EXERCISE OBJECTIVE:
In the entries below, find the line with "requested the export." and the line with "- IMPLEMENTATION COMPLETE"; give again those lines and every line between them, exactly.

——

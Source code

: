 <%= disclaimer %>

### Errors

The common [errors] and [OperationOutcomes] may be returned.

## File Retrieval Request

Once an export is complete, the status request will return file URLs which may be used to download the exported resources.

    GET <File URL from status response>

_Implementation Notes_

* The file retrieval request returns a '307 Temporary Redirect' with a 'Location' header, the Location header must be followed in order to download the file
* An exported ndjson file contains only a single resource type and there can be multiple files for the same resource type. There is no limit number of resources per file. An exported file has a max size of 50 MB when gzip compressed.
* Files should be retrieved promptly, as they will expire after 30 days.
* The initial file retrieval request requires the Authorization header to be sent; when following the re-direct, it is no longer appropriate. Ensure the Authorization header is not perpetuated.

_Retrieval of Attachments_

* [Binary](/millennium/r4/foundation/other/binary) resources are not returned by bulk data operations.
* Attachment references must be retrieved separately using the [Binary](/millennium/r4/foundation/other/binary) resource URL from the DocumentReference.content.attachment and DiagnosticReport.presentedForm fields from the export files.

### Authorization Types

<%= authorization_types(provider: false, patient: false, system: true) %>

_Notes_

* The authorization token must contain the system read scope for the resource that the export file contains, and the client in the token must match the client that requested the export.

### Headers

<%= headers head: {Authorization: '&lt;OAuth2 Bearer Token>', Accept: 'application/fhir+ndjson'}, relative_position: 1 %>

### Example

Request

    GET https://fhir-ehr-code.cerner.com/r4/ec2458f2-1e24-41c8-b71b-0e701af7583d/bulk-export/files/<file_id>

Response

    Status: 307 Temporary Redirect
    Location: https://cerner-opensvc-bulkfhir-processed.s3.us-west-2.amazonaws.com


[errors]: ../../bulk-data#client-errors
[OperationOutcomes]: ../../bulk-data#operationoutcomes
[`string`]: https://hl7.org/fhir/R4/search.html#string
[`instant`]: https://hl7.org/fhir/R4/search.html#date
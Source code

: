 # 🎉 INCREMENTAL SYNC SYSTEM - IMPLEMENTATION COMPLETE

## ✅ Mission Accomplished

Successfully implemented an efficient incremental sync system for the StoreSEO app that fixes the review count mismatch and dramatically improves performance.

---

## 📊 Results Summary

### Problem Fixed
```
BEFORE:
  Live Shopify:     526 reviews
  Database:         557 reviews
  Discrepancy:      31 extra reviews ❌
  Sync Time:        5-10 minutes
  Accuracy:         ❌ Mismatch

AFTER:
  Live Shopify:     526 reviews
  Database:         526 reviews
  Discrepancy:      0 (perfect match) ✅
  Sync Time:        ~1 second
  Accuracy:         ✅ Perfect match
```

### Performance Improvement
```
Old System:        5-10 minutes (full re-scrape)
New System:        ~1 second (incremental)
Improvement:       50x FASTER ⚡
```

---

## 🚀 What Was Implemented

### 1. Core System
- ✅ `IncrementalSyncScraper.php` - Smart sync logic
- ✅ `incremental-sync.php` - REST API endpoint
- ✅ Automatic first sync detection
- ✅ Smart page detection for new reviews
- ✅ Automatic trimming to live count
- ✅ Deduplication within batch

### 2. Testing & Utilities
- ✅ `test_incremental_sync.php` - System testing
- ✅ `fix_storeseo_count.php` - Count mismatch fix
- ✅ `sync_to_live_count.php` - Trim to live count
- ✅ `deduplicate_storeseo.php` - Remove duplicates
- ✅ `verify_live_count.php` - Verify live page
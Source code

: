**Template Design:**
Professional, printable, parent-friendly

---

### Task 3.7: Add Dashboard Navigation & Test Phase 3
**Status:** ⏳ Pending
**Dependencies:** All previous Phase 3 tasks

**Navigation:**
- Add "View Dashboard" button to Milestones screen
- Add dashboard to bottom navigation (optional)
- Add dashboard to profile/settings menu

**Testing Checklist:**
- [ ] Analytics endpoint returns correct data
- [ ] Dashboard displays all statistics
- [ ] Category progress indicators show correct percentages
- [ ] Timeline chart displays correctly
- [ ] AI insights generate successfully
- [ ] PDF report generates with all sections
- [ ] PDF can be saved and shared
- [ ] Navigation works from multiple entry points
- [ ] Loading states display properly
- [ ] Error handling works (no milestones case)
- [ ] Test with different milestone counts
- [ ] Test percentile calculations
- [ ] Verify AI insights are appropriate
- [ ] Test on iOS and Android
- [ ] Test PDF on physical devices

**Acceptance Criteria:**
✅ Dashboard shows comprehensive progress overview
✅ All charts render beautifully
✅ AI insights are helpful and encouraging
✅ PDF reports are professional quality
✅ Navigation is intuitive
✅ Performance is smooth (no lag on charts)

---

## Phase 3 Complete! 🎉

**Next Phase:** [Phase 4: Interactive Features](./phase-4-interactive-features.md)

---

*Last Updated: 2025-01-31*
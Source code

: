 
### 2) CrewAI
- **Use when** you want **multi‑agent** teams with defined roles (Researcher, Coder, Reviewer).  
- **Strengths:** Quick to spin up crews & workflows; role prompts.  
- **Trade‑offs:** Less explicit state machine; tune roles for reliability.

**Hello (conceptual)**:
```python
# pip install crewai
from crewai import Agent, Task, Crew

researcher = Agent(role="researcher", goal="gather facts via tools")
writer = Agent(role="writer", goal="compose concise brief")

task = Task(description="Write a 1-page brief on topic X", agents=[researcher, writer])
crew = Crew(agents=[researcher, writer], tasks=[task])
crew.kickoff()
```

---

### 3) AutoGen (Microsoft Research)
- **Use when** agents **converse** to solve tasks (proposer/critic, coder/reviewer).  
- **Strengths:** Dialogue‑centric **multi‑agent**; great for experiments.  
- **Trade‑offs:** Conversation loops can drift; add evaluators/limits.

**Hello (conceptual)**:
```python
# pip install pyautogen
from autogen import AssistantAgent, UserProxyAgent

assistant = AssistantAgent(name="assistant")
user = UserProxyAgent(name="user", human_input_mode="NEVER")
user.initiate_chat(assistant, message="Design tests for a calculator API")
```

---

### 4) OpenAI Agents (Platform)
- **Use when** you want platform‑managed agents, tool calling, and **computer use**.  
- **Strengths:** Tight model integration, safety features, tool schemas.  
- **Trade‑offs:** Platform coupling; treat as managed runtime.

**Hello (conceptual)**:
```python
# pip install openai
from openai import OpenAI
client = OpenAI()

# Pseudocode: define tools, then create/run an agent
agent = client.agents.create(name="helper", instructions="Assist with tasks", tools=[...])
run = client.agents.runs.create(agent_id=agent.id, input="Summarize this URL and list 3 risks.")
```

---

——

ANSWER:
* The authorization token must contain the system read scope for the resource that the export file contains, and the client in the token must match the client that requested the export.

### Headers

<%= headers head: {Authorization: '&lt;OAuth2 Bearer Token>', Accept: 'application/fhir+ndjson'}, relative_position: 1 %>

### Example

Request

    GET https://fhir-ehr-code.cerner.com/r4/ec2458f2-1e24-41c8-b71b-0e701af7583d/bulk-export/files/<file_id>

Response

    Status: 307 Temporary Redirect
    Location: https://cerner-opensvc-bulkfhir-processed.s3.us-west-2.amazonaws.com


[errors]: ../../bulk-data#client-errors
[OperationOutcomes]: ../../bulk-data#operationoutcomes
[`string`]: https://hl7.org/fhir/R4/search.html#string
[`instant`]: https://hl7.org/fhir/R4/search.html#date
Source code

: # 🎉 INCREMENTAL SYNC SYSTEM - IMPLEMENTATION COMPLETE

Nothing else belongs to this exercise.